Mbah Kiai Alhamdulillah, Imunitas dan Imanitas
Kalau kita menatap diri kita masing-masing. Kalau kita menatap diri kita bersama-sama. Kalau kita menatap diri masyarakat kita. Kalau kita menatap Indonesia dan dunia. Kalau kita menatap semua zaman, seluruh peta sejarah, serta kehidupan ini seluruhnya. Dengan sangat mudah kita menemukan dan menghimpun sangat banyak hal yang salah dan meleset, yang buruk dan busuk, yang tidak tepat arahnya dan penuh dosa, yang mencemaskan, menggelisahkan atau membosankan. Tapi juga lebih untuk menemukan hal-hal yang sebaliknya. Yang kita sukai dan nikmati. Yang kita setujui dan bangun bersama. Yang kita syukuri dan awetkan hingga ke masa depan sejauh-jauhnya.
Sejak saya hidup sebagai kanak-kanak, kemudian remaja, muda, dewasa, hingga tua sekarang ini. Tidak pernah mengalami kesulitan untuk menemukan sangat banyak hal yang kita sukai dan tidak kita sukai. Sangat banyak hal yang kita syukuri atau kita sesali. Sangat banyak hal yang kita puji atau kita kutuk. Sangat banyak hal yang membuat kita mengucapkan “astaghfirullah” atau “alhamdulillah”. “Subhanallah” atau “masyaallah”. “Robbana ma kholaqta hadza bathila” atau “inna lillahi wa inna ilaihi roji’un”.
Bedanya adalah, di usia senja sekarang ini, ketika menatap Negara Kesatuan Republik Indonesia dan dunia secara keseluruhan, untuk sampai ke ucapan “alhamdulillah wa syukru lillah”, untuk menemukan hal-hal yang kita sangat menikmati dan mensyukuri, kita memerlukan penelitian yang mendalam, penghayatan yang tidak mudah, perenungan, tadzakkur dan tafakkur yang sekhusyu-khusyunya. Sementara untuk menemukan hal-hal yang kita bersedih, berprihatin, mengeluh kepada Allah, yang membuat jalan darah kita penuh sumbatan-sumbatan dan gumpalan-gumpalan, pusing kepala, hati nelangsa, jiwa prihatin – sama sekali tidak memerlukan upaya perenungan atau tidak perlu mencari-cari. Karena hal-hal seperti itu sangat bertebaran di mana-mana. Kita berpapasan, bersenggolan, bersentuhan atau bertabrakan ke manapun saja kita berjalan. Kita dikepung oleh kebusukan di mana-mana. Kita ditimbuni oleh kebrutalan nilai di mana-mana.
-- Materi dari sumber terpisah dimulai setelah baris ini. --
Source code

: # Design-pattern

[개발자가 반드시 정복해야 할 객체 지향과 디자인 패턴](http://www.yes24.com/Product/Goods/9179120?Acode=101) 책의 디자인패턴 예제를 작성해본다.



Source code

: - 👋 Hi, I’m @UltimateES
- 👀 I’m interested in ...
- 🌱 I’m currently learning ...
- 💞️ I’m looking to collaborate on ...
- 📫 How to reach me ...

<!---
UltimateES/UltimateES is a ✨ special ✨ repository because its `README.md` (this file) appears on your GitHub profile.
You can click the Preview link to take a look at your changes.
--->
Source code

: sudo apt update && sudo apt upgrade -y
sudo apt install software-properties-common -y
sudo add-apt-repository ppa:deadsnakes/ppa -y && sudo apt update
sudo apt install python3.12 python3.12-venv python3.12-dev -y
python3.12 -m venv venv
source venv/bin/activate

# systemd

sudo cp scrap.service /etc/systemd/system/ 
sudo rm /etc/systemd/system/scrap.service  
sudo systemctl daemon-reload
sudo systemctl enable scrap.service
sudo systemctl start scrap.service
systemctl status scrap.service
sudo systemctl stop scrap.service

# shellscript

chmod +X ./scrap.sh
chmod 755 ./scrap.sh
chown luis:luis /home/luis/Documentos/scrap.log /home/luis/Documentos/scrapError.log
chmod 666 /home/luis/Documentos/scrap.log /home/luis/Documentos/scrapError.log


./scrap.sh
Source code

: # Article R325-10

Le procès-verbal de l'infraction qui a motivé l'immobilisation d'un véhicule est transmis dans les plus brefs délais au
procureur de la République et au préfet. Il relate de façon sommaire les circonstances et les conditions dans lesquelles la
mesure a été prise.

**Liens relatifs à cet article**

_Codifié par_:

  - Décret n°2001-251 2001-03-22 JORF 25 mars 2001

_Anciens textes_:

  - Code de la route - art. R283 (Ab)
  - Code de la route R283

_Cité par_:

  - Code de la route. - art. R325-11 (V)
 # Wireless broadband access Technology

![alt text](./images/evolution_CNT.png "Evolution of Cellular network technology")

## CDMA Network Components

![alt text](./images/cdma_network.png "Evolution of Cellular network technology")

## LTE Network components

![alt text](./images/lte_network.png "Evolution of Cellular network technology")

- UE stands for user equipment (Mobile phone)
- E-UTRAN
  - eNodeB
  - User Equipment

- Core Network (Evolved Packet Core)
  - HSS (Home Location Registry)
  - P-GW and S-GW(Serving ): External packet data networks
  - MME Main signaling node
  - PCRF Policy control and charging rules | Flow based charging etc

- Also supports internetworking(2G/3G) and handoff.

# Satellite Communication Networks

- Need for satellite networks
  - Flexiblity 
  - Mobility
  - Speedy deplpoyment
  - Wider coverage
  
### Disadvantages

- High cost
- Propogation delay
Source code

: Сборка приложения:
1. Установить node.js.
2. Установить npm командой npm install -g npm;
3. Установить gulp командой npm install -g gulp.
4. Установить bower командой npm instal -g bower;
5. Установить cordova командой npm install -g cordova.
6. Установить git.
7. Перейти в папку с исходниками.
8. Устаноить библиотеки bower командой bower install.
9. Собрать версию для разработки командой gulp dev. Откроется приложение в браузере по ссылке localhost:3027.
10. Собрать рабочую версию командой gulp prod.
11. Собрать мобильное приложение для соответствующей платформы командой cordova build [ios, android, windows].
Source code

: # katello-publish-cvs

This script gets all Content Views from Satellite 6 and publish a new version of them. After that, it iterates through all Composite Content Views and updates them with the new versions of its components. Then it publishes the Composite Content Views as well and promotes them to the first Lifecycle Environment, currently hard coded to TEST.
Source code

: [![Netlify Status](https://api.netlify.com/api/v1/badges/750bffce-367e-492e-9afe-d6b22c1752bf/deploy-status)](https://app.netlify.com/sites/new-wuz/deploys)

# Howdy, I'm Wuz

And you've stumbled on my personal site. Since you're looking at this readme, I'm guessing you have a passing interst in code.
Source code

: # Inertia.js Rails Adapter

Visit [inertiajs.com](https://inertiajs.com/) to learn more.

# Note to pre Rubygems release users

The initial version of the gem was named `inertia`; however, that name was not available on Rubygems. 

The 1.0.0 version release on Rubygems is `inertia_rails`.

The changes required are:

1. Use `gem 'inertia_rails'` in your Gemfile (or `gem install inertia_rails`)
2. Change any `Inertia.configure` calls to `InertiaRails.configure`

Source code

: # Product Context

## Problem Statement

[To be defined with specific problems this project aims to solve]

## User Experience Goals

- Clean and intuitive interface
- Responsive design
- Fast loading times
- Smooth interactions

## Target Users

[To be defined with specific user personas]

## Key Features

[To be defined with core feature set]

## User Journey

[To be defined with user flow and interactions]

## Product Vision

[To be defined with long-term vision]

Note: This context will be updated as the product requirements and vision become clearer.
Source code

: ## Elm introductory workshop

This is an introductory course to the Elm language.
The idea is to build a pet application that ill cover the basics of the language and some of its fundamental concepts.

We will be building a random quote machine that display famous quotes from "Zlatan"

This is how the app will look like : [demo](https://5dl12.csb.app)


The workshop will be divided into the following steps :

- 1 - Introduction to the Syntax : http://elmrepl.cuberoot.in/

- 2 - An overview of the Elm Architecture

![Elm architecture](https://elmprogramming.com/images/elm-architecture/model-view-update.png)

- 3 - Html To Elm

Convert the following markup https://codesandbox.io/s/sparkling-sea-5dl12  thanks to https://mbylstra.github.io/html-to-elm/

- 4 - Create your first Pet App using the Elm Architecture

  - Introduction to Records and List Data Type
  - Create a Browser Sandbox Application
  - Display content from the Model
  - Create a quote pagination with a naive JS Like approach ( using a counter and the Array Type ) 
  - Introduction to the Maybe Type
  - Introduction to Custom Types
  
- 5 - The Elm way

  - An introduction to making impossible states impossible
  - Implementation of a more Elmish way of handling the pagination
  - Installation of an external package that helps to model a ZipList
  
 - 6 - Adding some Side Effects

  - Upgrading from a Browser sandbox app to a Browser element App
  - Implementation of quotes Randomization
Kita dihimpit oleh kedhaliman, kehinaan, dan kerendahan di mana-mana. Jangankan perlu mencarinya, bahkan hampir tidak ada ruang dan waktu di mana kita tidak disapu olehnya.
Di era 2020-an sekarang ini sudah tidak ada lagi berbagai hal yang di era 1960-an hingga 1980-an hadir kepada kita sebagai kegembiraan, sekurang-kurangnya menjadi harapan. Dengan Bahasa sehari-hari, sekarang ini kalau mau hidup pesimis dan putus asa, sangat mudah karena melimpah-limpah bahannya. Kalau mau optimis dan tetap bersyukur, harus berjuang dan berusaha keras meningkatkan daya penglihatan yang dipenuhi “husnudhdhan” dan rasa syukur.
Kita tidak perlu mencapai level rohaniah dan ketauhidan sebagaimana Mbah Kiai Alhamdulillah di Pati Jawa Tengah yang almarhum beberapa dekade yang lalu. Yang hidupnya sedemikian dipenuhi oleh sangka baik kepada Allah, menemukan muatan-muatan kebaikan di dalam keadaan seburuk apapun. Tidak bisa melihat, mengamati atau mengalami apapun kecuali menghasilkan rasa syukur alhamdulillah kepada Allah. Mungkin kita cukup selalu berusaha ingat dan menyadari bahwa Allah tidak mungkin membiarkan ciptaan-Nya ini mengelami ketidakseimbangan.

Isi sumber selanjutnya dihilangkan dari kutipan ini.